BEDA: Belief Estimation as Probabilistic Constraints for Performing Strategic Dialogue Acts
This addresses the challenge of principled belief utilization in strategic dialogue for AI agents, representing an incremental advance over prior methods.
The paper tackled the problem of using belief estimation to improve strategic dialogue acts by formalizing adversarial and alignment acts as probabilistic constraints, resulting in BEDA, which improved success rates by at least 5.0 points on CKBG, 9.3 points on Mutual Friends, and achieved optimal deals on CaSiNo compared to baselines.

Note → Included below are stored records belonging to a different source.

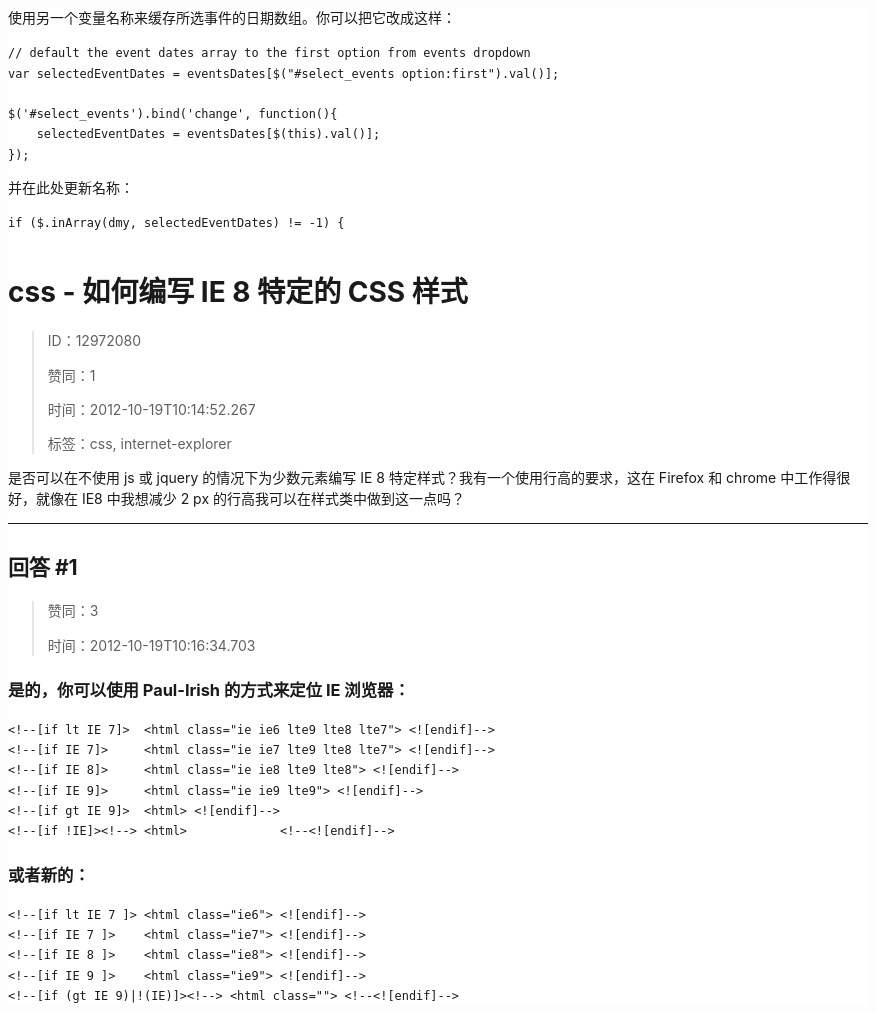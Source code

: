 使用另一个变量名称来缓存所选事件的日期数组。你可以把它改成这样：

```
// default the event dates array to the first option from events dropdown
var selectedEventDates = eventsDates[$("#select_events option:first").val()];

$('#select_events').bind('change', function(){
    selectedEventDates = eventsDates[$(this).val()];
}); 
```

并在此处更新名称：

```
if ($.inArray(dmy, selectedEventDates) != -1) { 
```

# css - 如何编写 IE 8 特定的 CSS 样式

> ID：12972080
> 
> 赞同：1
> 
> 时间：2012-10-19T10:14:52.267
> 
> 标签：css, internet-explorer

是否可以在不使用 js 或 jquery 的情况下为少数元素编写 IE 8 特定样式？我有一个使用行高的要求，这在 Firefox 和 chrome 中工作得很好，就像在 IE8 中我想减少 2 px 的行高我可以在样式类中做到这一点吗？

* * *

## 回答 #1

> 赞同：3
> 
> 时间：2012-10-19T10:16:34.703

### 是的，你可以使用 Paul-Irish 的方式来定位 IE 浏览器：

```
<!--[if lt IE 7]>  <html class="ie ie6 lte9 lte8 lte7"> <![endif]-->
<!--[if IE 7]>     <html class="ie ie7 lte9 lte8 lte7"> <![endif]-->
<!--[if IE 8]>     <html class="ie ie8 lte9 lte8"> <![endif]-->
<!--[if IE 9]>     <html class="ie ie9 lte9"> <![endif]-->
<!--[if gt IE 9]>  <html> <![endif]-->
<!--[if !IE]><!--> <html>             <!--<![endif]--> 
```

### 或者新的：

```
<!--[if lt IE 7 ]> <html class="ie6"> <![endif]-->
<!--[if IE 7 ]>    <html class="ie7"> <![endif]-->
<!--[if IE 8 ]>    <html class="ie8"> <![endif]-->
<!--[if IE 9 ]>    <html class="ie9"> <![endif]-->
<!--[if (gt IE 9)|!(IE)]><!--> <html class=""> <!--<![endif]--> 
```
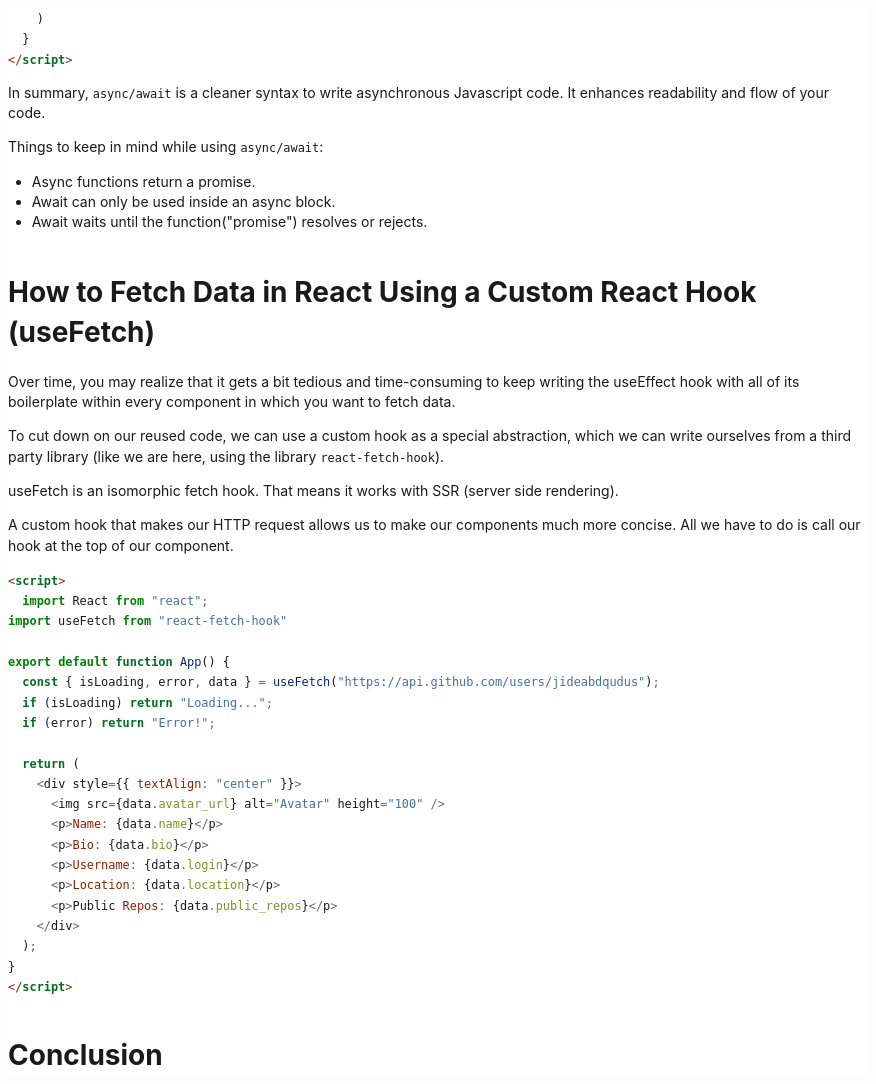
 ```html
    )
  }
</script>
```

In summary, `async/await` is a cleaner syntax to write asynchronous Javascript code. It enhances readability and flow of your code.

Things to keep in mind while using `async/await`:

- Async functions return a promise.
- Await can only be used inside an async block.
- Await waits until the function("promise") resolves or rejects.


# How to Fetch Data in React Using a Custom React Hook (useFetch)

Over time, you may realize that it gets a bit tedious and time-consuming to keep writing the useEffect hook with all of its boilerplate within every component in which you want to fetch data.

To cut down on our reused code, we can use a custom hook as a special abstraction, which we can write ourselves from a third party library (like we are here, using the library `react-fetch-hook`). 

useFetch is an isomorphic fetch hook. That means it works with SSR (server side rendering).

A custom hook that makes our HTTP request allows us to make our components much more concise. All we have to do is call our hook at the top of our component.

```html
<script>
  import React from "react";
import useFetch from "react-fetch-hook"

export default function App() {
  const { isLoading, error, data } = useFetch("https://api.github.com/users/jideabdqudus");
  if (isLoading) return "Loading...";
  if (error) return "Error!";

  return (
    <div style={{ textAlign: "center" }}>
      <img src={data.avatar_url} alt="Avatar" height="100" />
      <p>Name: {data.name}</p>
      <p>Bio: {data.bio}</p>
      <p>Username: {data.login}</p>
      <p>Location: {data.location}</p>
      <p>Public Repos: {data.public_repos}</p>
    </div>
  );
}
</script>
```

# Conclusion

Strategic dialogue requires agents to execute distinct dialogue acts, for which belief estimation is essential. While prior work often estimates beliefs accurately, it lacks a principled mechanism to use those beliefs during generation. We bridge this gap by first formalizing two core acts Adversarial and Alignment, and by operationalizing them via probabilistic constraints on what an agent may generate. We instantiate this idea in BEDA, a framework that consists of the world set, the belief estimator for belief estimation, and the conditional generator that selects acts and realizes utterances consistent with the inferred beliefs. Across three settings, Conditional Keeper Burglar (CKBG, adversarial), Mutual Friends (MF, cooperative), and CaSiNo (negotiation), BEDA consistently outperforms strong baselines: on CKBG it improves success rate by at least 5.0 points across backbones and by 20.6 points with GPT-4.1-nano; on Mutual Friends it achieves an average improvement of 9.3 points; and on CaSiNo it achieves the optimal deal relative to all baselines. These results indicate that casting belief estimation as constraints provides a simple, general mechanism for reliable strategic dialogue.